Report how many lines of the following entries include the string "sampleapps"; respond with the number alone.
====== RECORDS SHOWN
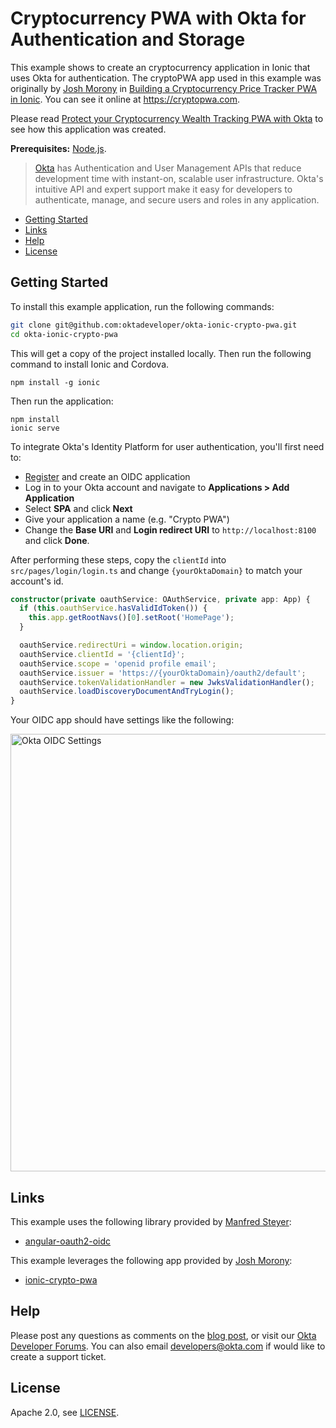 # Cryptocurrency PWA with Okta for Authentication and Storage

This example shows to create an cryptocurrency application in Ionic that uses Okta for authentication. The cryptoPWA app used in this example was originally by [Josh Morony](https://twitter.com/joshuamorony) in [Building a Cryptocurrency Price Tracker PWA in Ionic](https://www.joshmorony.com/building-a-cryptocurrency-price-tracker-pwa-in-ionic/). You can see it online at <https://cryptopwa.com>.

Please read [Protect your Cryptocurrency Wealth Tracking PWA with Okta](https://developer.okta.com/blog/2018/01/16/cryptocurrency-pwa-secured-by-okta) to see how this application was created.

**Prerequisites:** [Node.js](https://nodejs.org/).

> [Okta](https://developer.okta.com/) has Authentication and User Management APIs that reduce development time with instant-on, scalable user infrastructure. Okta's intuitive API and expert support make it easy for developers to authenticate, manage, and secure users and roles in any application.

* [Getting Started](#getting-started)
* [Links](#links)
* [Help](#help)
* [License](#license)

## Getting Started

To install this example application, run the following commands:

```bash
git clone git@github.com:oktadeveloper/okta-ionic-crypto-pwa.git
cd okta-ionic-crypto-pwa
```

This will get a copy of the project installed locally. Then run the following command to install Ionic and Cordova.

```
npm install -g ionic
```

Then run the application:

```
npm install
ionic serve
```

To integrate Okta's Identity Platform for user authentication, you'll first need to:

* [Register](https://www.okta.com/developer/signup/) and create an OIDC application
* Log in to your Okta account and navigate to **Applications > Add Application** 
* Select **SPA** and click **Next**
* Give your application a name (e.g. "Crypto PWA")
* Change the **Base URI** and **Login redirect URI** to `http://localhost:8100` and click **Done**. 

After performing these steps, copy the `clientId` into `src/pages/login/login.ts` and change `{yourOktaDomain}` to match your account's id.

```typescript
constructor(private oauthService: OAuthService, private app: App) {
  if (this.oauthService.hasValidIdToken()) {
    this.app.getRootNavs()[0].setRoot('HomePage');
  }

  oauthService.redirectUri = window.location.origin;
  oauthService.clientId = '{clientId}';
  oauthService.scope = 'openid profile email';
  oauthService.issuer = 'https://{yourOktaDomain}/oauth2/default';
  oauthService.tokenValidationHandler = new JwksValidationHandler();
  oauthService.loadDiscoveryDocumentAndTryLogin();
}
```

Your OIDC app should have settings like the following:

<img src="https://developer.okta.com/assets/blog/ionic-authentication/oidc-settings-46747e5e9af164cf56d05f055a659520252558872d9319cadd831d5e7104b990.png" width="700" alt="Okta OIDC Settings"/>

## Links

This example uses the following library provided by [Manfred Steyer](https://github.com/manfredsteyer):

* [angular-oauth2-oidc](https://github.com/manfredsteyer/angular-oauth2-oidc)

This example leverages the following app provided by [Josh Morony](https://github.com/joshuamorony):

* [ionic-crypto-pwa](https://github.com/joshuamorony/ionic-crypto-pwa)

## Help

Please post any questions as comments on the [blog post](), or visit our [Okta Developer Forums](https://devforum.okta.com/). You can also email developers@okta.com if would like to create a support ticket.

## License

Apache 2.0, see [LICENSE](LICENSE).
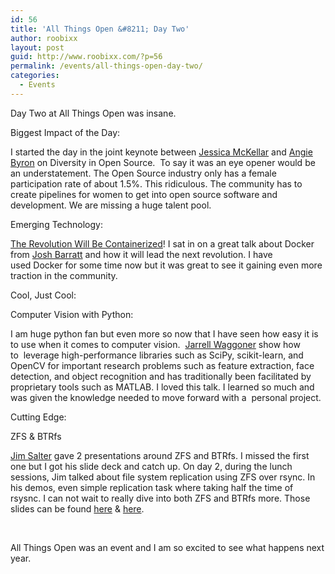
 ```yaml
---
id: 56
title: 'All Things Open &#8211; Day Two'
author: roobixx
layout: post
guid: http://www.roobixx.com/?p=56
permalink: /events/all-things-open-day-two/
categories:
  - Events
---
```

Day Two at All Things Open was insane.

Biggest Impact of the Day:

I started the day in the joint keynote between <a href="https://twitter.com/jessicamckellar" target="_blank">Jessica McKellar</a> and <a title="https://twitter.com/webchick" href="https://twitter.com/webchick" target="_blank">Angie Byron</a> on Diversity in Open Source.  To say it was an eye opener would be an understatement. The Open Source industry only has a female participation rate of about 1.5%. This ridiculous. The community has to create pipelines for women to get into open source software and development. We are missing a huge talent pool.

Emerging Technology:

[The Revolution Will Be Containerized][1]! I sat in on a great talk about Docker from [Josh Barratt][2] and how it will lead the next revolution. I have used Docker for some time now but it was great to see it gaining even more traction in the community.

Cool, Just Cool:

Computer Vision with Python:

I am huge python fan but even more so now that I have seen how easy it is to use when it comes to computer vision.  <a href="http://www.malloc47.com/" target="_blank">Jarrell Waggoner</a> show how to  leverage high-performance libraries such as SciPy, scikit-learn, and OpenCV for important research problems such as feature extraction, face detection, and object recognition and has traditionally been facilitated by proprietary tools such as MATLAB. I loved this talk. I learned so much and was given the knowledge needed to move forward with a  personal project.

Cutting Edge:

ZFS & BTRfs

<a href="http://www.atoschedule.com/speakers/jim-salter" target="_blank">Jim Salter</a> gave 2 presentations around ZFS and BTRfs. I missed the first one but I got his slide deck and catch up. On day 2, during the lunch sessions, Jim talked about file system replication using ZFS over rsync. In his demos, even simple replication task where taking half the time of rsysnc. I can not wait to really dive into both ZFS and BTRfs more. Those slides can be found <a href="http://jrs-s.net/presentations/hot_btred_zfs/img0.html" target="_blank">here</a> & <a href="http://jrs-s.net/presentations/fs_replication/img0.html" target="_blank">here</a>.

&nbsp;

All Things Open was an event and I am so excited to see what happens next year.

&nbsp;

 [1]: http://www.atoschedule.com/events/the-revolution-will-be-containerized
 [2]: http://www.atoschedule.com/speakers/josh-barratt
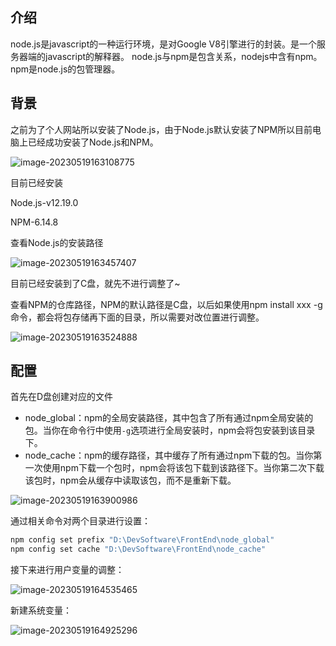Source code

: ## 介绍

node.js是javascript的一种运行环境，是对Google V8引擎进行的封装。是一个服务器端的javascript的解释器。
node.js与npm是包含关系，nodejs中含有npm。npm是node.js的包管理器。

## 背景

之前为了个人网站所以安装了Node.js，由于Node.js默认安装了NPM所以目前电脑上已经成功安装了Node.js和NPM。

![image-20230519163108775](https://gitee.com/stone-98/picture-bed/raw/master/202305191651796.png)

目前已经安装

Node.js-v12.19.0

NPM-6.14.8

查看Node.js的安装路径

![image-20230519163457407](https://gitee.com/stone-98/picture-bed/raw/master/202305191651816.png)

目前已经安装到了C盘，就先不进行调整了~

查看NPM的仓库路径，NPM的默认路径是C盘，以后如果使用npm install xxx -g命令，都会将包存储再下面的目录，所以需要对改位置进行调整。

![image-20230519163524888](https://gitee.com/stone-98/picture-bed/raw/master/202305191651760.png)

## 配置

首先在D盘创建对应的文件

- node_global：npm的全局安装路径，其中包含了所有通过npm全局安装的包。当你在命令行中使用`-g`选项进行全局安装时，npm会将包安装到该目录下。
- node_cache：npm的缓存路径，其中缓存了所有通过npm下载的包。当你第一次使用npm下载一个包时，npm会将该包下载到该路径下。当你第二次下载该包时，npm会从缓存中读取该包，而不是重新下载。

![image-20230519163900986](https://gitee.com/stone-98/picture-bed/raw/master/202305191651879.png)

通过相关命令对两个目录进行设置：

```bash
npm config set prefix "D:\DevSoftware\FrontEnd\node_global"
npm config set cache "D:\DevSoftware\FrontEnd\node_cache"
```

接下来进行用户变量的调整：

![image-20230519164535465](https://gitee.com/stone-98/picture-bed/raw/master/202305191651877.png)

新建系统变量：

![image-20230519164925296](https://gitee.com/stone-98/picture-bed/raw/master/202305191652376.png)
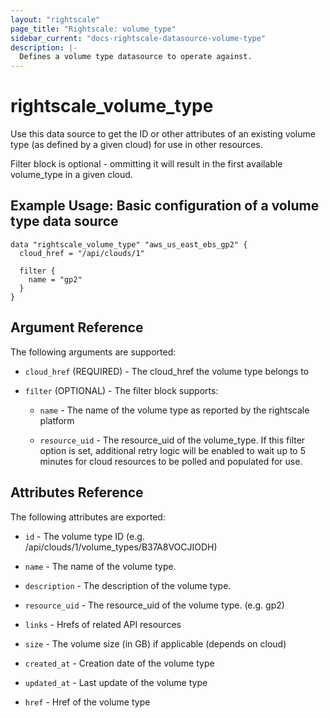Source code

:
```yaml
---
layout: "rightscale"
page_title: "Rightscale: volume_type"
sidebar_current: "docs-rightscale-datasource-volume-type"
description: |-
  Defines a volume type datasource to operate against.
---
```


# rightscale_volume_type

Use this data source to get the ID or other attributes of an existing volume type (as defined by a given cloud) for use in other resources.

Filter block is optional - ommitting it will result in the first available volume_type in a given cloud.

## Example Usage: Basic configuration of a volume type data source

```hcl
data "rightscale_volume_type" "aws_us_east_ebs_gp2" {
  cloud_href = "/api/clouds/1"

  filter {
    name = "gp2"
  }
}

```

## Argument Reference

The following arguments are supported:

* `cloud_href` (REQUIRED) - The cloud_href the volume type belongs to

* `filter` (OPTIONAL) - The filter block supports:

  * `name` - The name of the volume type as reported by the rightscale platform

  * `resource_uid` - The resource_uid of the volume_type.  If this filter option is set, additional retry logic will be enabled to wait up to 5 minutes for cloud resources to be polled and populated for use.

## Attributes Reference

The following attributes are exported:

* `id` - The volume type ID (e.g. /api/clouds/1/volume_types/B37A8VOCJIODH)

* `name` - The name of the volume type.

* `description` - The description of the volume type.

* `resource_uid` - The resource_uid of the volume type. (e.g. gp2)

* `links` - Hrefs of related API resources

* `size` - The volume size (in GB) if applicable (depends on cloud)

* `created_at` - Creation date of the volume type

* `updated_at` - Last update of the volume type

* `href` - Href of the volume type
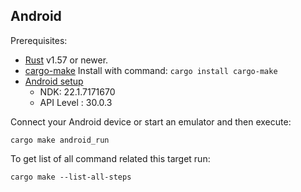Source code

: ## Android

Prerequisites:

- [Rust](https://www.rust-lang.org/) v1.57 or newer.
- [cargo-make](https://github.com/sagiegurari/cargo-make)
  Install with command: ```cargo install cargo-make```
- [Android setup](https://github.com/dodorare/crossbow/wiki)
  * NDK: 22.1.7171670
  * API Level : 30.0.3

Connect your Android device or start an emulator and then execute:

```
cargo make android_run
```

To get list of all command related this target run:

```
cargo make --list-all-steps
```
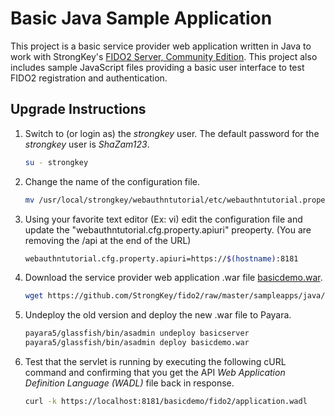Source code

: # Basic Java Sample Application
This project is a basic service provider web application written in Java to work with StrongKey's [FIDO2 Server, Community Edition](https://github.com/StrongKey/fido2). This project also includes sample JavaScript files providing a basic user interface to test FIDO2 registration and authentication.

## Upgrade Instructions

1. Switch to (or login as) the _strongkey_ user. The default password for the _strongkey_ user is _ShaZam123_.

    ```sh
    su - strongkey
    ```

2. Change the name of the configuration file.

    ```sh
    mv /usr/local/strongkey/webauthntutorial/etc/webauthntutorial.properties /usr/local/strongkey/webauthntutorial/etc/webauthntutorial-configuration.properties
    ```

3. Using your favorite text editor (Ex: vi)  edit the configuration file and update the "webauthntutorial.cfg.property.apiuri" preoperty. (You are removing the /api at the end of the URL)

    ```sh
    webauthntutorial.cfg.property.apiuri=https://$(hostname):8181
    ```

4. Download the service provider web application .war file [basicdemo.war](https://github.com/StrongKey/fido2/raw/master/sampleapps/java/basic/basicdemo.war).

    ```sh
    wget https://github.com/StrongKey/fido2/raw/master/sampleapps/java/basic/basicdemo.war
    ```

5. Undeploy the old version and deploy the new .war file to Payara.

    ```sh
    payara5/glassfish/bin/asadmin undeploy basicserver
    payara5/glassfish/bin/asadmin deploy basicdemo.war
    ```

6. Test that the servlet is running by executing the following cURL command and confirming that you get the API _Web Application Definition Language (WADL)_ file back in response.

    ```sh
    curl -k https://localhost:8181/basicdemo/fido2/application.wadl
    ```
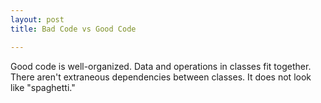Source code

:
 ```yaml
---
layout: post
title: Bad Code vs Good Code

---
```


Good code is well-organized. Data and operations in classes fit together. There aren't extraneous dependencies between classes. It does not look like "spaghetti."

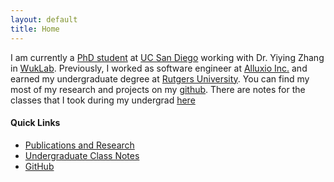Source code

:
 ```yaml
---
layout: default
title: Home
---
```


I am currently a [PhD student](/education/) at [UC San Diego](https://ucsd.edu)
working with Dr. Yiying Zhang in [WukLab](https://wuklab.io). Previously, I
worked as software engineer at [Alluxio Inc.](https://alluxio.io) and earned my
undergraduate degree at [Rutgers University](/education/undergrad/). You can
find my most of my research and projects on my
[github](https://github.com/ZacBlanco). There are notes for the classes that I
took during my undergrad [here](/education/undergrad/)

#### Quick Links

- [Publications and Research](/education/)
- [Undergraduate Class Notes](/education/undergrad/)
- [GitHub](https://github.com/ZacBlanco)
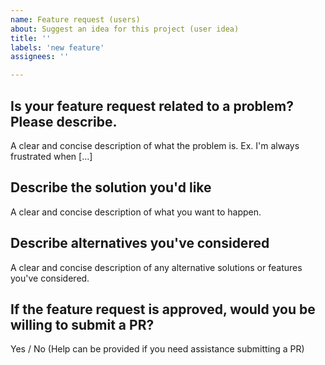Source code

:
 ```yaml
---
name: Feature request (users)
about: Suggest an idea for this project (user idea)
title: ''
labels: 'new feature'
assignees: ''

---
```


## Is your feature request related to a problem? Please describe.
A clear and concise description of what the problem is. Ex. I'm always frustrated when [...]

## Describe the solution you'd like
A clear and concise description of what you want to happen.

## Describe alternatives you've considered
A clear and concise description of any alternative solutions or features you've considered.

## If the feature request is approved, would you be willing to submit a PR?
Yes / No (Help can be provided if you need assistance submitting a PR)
============
_EXPECTED OUTPUT_: 2